What This System CANNOT Tell You

  1. Specific strike prices or expiry dates to trade
  2. Exact magnitude of market moves
  3. Precise timing of moves within a session
  4. Whether YOUR specific trade will be profitable
  5. Anything about after-hours/pre-market microstructure
  6. Real options flow or dark pool activity

Validation Plan (Critical)

Before trusting any of this with real money:

Month 1: Paper scoring

  • Run simulations for every major event
  • After each event, grade the simulation output:
    • Did it correctly identify the dominant behavioral pattern? (Y/N)
    • Did it correctly identify asymmetry? (Y/N)
    • Did it surface any second-order effects that actually manifested? (Y/N)
    • Would following its "lens" suggestion have been profitable? (Y/N)
  • Track hit rate across 10+ events

Month 2: Paper trading

  • If Month 1 hit rate > 60% on directional calls:
    • Paper trade on IBKR using simulation insights
    • Use small position sizes (2-3% of portfolio per trade)
    • Track Sharpe ratio of simulation-informed trades vs. your baseline

Month 3: Small live

  • If paper trading shows positive edge:
    • Go live with real money, small sizes
    • Strict risk management: max loss per trade, max daily loss
    • Continue tracking simulation accuracy

File Structure

mirofish-options/
├── config.py              # API keys, MiroFish URL, Telegram bot token
├── seed_builder.py         # Builds seed documents from market data
├── mirofish_client.py      # MiroFish API wrapper
├── report_translator.py    # Parses reports → trading insights
├── telegram_sender.py      # Sends briefings to your Telegram
├── scheduler.py            # Cron scheduler for overnight runs
├── event_calendar.py       # Manages upcoming events
├── models.py               # Data classes (ScenarioInsight, TradingBriefing)
├── validation_tracker.py   # Tracks prediction accuracy over time
├── seeds/                  # Generated seed documents (archived)
├── reports/                # MiroFish reports (archived)
├── briefings/              # Generated trading briefings (archived)
└── validation/             # Accuracy tracking data

Quick Start Path (Minimum Viable Version)

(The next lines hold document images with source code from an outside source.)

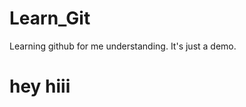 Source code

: # Learn_Git
Learning github for me understanding. It's just a demo.
<html>
  <head>
    
  </head>
  <body>
    <h1> hey hiii </h1>
  </body>
</html>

If you want the fastest path to testing whether this is useful at all:

  1. Deploy MiroFish Docker (~30 min)
  2. Sign up for Alibaba Bailian (qwen-plus) + Zep Cloud free tier (~15 min)
  3. Manually create a seed document for the next FOMC meeting (~20 min of copy-pasting news/data into a .txt)
  4. Upload via the web UI, run simulation, read the report (~30 min for the sim to run)
  5. Compare the report against what actually happens after the event

Total time to first test: ~2 hours. Total cost: ~$5 in LLM API calls.

If the report gives you an insight you wouldn't have had otherwise, build the rest. If it doesn't, you've spent $5 and an afternoon finding out.